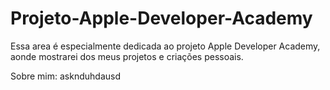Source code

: # Projeto-Apple-Developer-Academy
Essa area é especialmente dedicada ao projeto Apple Developer Academy, aonde mostrarei dos meus projetos e criações pessoais.

Sobre mim:
asknduhdausd
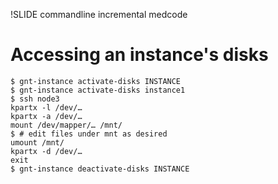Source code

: !SLIDE commandline incremental medcode

# Accessing an instance's disks

    $ gnt-instance activate-disks INSTANCE
    $ gnt-instance activate-disks instance1
    $ ssh node3
    kpartx -l /dev/…
    kpartx -a /dev/…
    mount /dev/mapper/… /mnt/
    $ # edit files under mnt as desired
    umount /mnt/
    kpartx -d /dev/…
    exit
    $ gnt-instance deactivate-disks INSTANCE


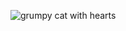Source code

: ![grumpy cat with hearts](https://user-images.githubusercontent.com/18252415/130086982-9cdf1df0-0862-4911-84de-89a57e55d9a6.jpg)

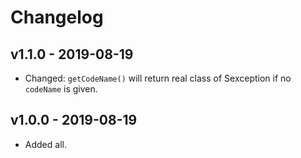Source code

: # Changelog

## v1.1.0 - 2019-08-19

- Changed: `getCodeName()` will return real class of Sexception if no `codeName` is given.

## v1.0.0 - 2019-08-19

- Added all.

..............................

The response should be the lines from the one containing "kpartx -d /dev/…" through the final line of the records, reproduced exactly and with every picture left out.

■ RESPONSE BELOW
    kpartx -d /dev/…
    exit
    $ gnt-instance deactivate-disks INSTANCE


Source code

: ![grumpy cat with hearts](https://user-images.githubusercontent.com/18252415/130086982-9cdf1df0-0862-4911-84de-89a57e55d9a6.jpg)

Source code

: # Changelog

## v1.1.0 - 2019-08-19

- Changed: `getCodeName()` will return real class of Sexception if no `codeName` is given.

## v1.0.0 - 2019-08-19

- Added all.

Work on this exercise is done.